I first got to know Sergeant Jenkins when, as the new Special Operations Detachment commander, we conducted a commander’s inventory, required as part of taking command.
He was outgoing, loud, and entirely unconcerned about what impression he was making on me, the incoming commander.
I didn't know what to think, considering that I was signing the security of the unit’s most sensitive item to a sergeant who didn't seem to have a care in the world. I asked his supervisor about him, but he assured me that it was just Mark being Mark, and I had nothing to worry about. And in fact, that was very true, Mark was entirely trustworthy -- notwithstanding that he was also a “character.”
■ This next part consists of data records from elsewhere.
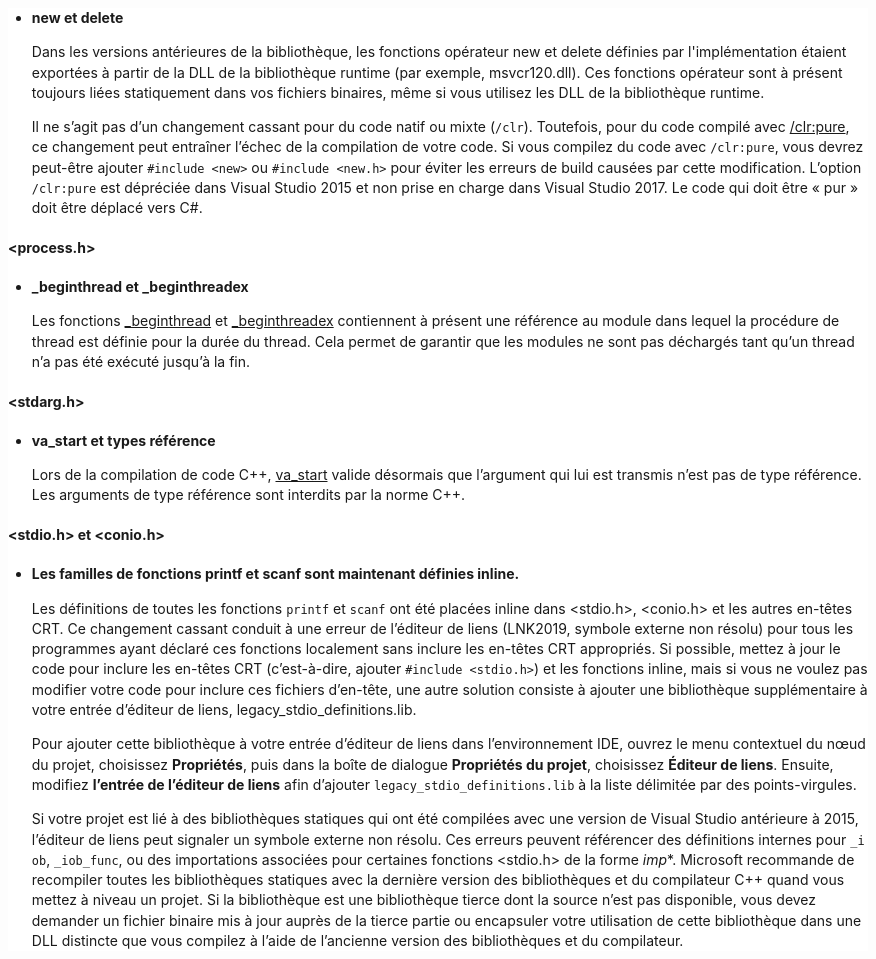 - **new et delete**

   Dans les versions antérieures de la bibliothèque, les fonctions opérateur new et delete définies par l'implémentation étaient exportées à partir de la DLL de la bibliothèque runtime (par exemple, msvcr120.dll). Ces fonctions opérateur sont à présent toujours liées statiquement dans vos fichiers binaires, même si vous utilisez les DLL de la bibliothèque runtime.

   Il ne s’agit pas d’un changement cassant pour du code natif ou mixte (`/clr`). Toutefois, pour du code compilé avec [/clr:pure](../build/reference/clr-common-language-runtime-compilation.md), ce changement peut entraîner l’échec de la compilation de votre code. Si vous compilez du code avec `/clr:pure`, vous devrez peut-être ajouter `#include <new>` ou `#include <new.h>` pour éviter les erreurs de build causées par cette modification. L’option `/clr:pure` est dépréciée dans Visual Studio 2015 et non prise en charge dans Visual Studio 2017. Le code qui doit être « pur » doit être déplacé vers C#.

#### <a name="processh"></a>\<process.h>

- **_beginthread et _beginthreadex**

   Les fonctions [_beginthread](../c-runtime-library/reference/beginthread-beginthreadex.md) et [_beginthreadex](../c-runtime-library/reference/beginthread-beginthreadex.md) contiennent à présent une référence au module dans lequel la procédure de thread est définie pour la durée du thread. Cela permet de garantir que les modules ne sont pas déchargés tant qu’un thread n’a pas été exécuté jusqu’à la fin.

#### <a name="stdargh"></a>\<stdarg.h>

- **va_start et types référence**

   Lors de la compilation de code C++, [va_start](../c-runtime-library/reference/va-arg-va-copy-va-end-va-start.md) valide désormais que l’argument qui lui est transmis n’est pas de type référence. Les arguments de type référence sont interdits par la norme C++.

#### <a name="stdioh-and-conioh"></a>\<stdio.h> et \<conio.h>

- **Les familles de fonctions printf et scanf sont maintenant définies inline.**

   Les définitions de toutes les fonctions `printf` et `scanf` ont été placées inline dans \<stdio.h>, \<conio.h> et les autres en-têtes CRT. Ce changement cassant conduit à une erreur de l’éditeur de liens (LNK2019, symbole externe non résolu) pour tous les programmes ayant déclaré ces fonctions localement sans inclure les en-têtes CRT appropriés. Si possible, mettez à jour le code pour inclure les en-têtes CRT (c’est-à-dire, ajouter `#include <stdio.h>`) et les fonctions inline, mais si vous ne voulez pas modifier votre code pour inclure ces fichiers d’en-tête, une autre solution consiste à ajouter une bibliothèque supplémentaire à votre entrée d’éditeur de liens, legacy_stdio_definitions.lib.

   Pour ajouter cette bibliothèque à votre entrée d’éditeur de liens dans l’environnement IDE, ouvrez le menu contextuel du nœud du projet, choisissez **Propriétés**, puis dans la boîte de dialogue **Propriétés du projet**, choisissez **Éditeur de liens**. Ensuite, modifiez **l’entrée de l’éditeur de liens** afin d’ajouter `legacy_stdio_definitions.lib` à la liste délimitée par des points-virgules.

   Si votre projet est lié à des bibliothèques statiques qui ont été compilées avec une version de Visual Studio antérieure à 2015, l’éditeur de liens peut signaler un symbole externe non résolu. Ces erreurs peuvent référencer des définitions internes pour `_iob`, `_iob_func`, ou des importations associées pour certaines fonctions \<stdio.h> de la forme _imp_\*. Microsoft recommande de recompiler toutes les bibliothèques statiques avec la dernière version des bibliothèques et du compilateur C++ quand vous mettez à niveau un projet. Si la bibliothèque est une bibliothèque tierce dont la source n’est pas disponible, vous devez demander un fichier binaire mis à jour auprès de la tierce partie ou encapsuler votre utilisation de cette bibliothèque dans une DLL distincte que vous compilez à l’aide de l’ancienne version des bibliothèques et du compilateur.
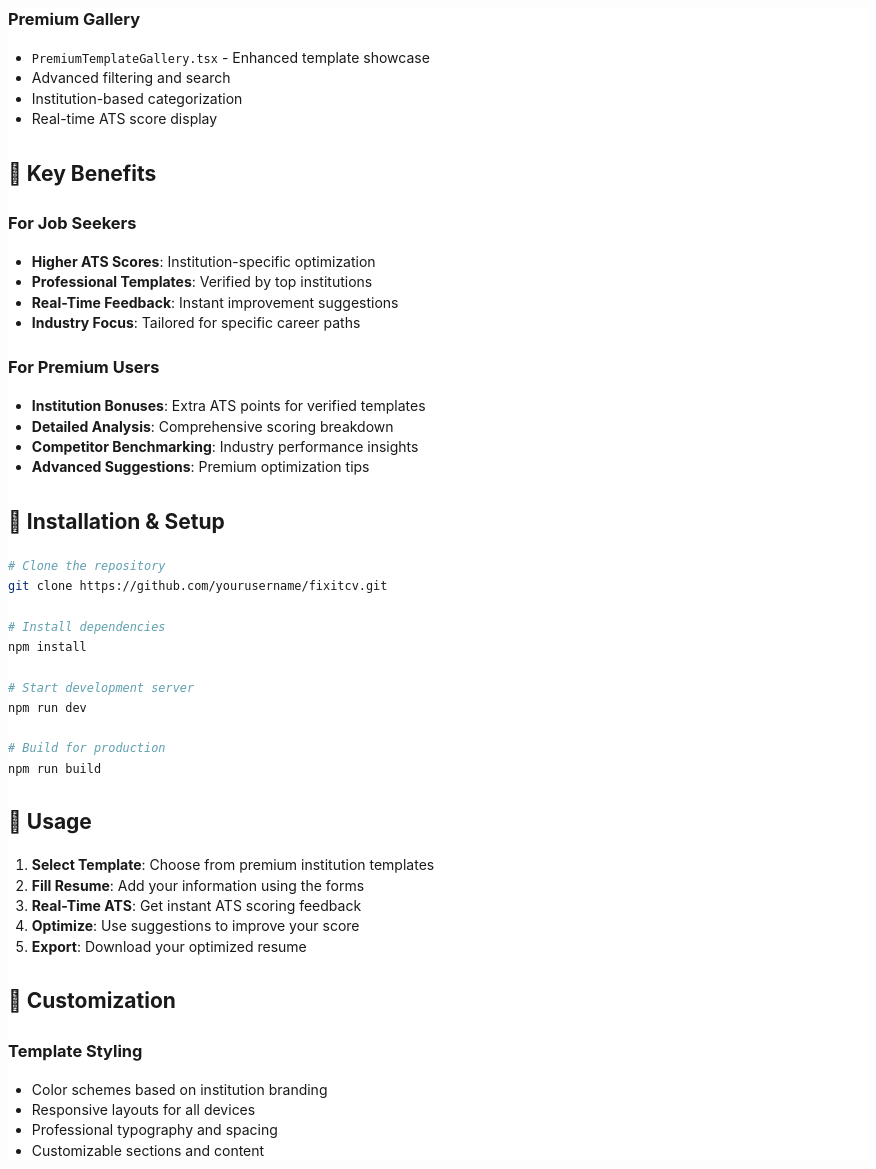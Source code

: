 ### Premium Gallery
- `PremiumTemplateGallery.tsx` - Enhanced template showcase
- Advanced filtering and search
- Institution-based categorization
- Real-time ATS score display

## 🎯 Key Benefits

### For Job Seekers
- **Higher ATS Scores**: Institution-specific optimization
- **Professional Templates**: Verified by top institutions
- **Real-Time Feedback**: Instant improvement suggestions
- **Industry Focus**: Tailored for specific career paths

### For Premium Users
- **Institution Bonuses**: Extra ATS points for verified templates
- **Detailed Analysis**: Comprehensive scoring breakdown
- **Competitor Benchmarking**: Industry performance insights
- **Advanced Suggestions**: Premium optimization tips

## 🔧 Installation & Setup

```bash
# Clone the repository
git clone https://github.com/yourusername/fixitcv.git

# Install dependencies
npm install

# Start development server
npm run dev

# Build for production
npm run build
```

## 📱 Usage

1. **Select Template**: Choose from premium institution templates
2. **Fill Resume**: Add your information using the forms
3. **Real-Time ATS**: Get instant ATS scoring feedback
4. **Optimize**: Use suggestions to improve your score
5. **Export**: Download your optimized resume

## 🎨 Customization

### Template Styling
- Color schemes based on institution branding
- Responsive layouts for all devices
- Professional typography and spacing
- Customizable sections and content

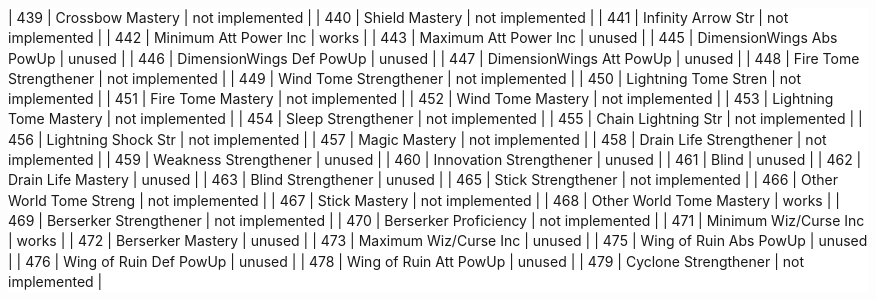| 439    | Crossbow Mastery              | not implemented |
| 440    | Shield Mastery                | not implemented |
| 441    | Infinity Arrow Str            | not implemented |
| 442    | Minimum Att Power Inc         | works           |
| 443    | Maximum Att Power Inc         | unused          |
| 445    | DimensionWings Abs PowUp      | unused          |
| 446    | DimensionWings Def PowUp      | unused          |
| 447    | DimensionWings Att PowUp      | unused          |
| 448    | Fire Tome Strengthener        | not implemented |
| 449    | Wind Tome Strengthener        | not implemented |
| 450    | Lightning Tome Stren          | not implemented |
| 451    | Fire Tome Mastery             | not implemented |
| 452    | Wind Tome Mastery             | not implemented |
| 453    | Lightning Tome Mastery        | not implemented |
| 454    | Sleep Strengthener            | not implemented |
| 455    | Chain Lightning Str           | not implemented |
| 456    | Lightning Shock Str           | not implemented |
| 457    | Magic Mastery                 | not implemented |
| 458    | Drain Life Strengthener       | not implemented |
| 459    | Weakness Strengthener         | unused          |
| 460    | Innovation Strengthener       | unused          |
| 461    | Blind                         | unused          |
| 462    | Drain Life Mastery            | unused          |
| 463    | Blind Strengthener            | unused          |
| 465    | Stick Strengthener            | not implemented |
| 466    | Other World Tome Streng       | not implemented |
| 467    | Stick Mastery                 | not implemented |
| 468    | Other World Tome Mastery      | works           |
| 469    | Berserker Strengthener        | not implemented |
| 470    | Berserker Proficiency         | not implemented |
| 471    | Minimum Wiz/Curse Inc         | works           |
| 472    | Berserker Mastery             | unused          |
| 473    | Maximum Wiz/Curse Inc         | unused          |
| 475    | Wing of Ruin Abs PowUp        | unused          |
| 476    | Wing of Ruin Def PowUp        | unused          |
| 478    | Wing of Ruin Att PowUp        | unused          |
| 479    | Cyclone Strengthener          | not implemented |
Over the next two years, I got to know Mark as well as any Soldier I worked with. I came to know him as a fine administrative and logistics noncommissioned officer, a husband to Darlene, and father to two daughters, Zhane and Meagan. Mark was a man of faith, love and laughter -- not a bad combination, considering his struggle with cancer that would ultimately take his life.
Mark did not wear his affliction on his sleeve. I came to know about his cancer, a form of leukemia, when he requested leave for his treatments and as Mark detailed his plan to set up a Bone Marrow DNA donor list -- program that he hope would help others, if not in time to help him.I have lots of fond memories of Mark -- too many to tell. I can, with little tribulation, clearly state that for all my tangible success, Sgt. 1st Class Mark Jenkins was a better man than me. For all my education, Mark truly understood the meaning and lived a life of selfless service to the Soldiers of the Colorado Guard. He loved his family unconditionally. He was defender and patriot of his state and country. Mark was successful in life, he was a “first-time GO at this station” -- no small tribute for a man who will be missed by me all those who were fortunate to have known him.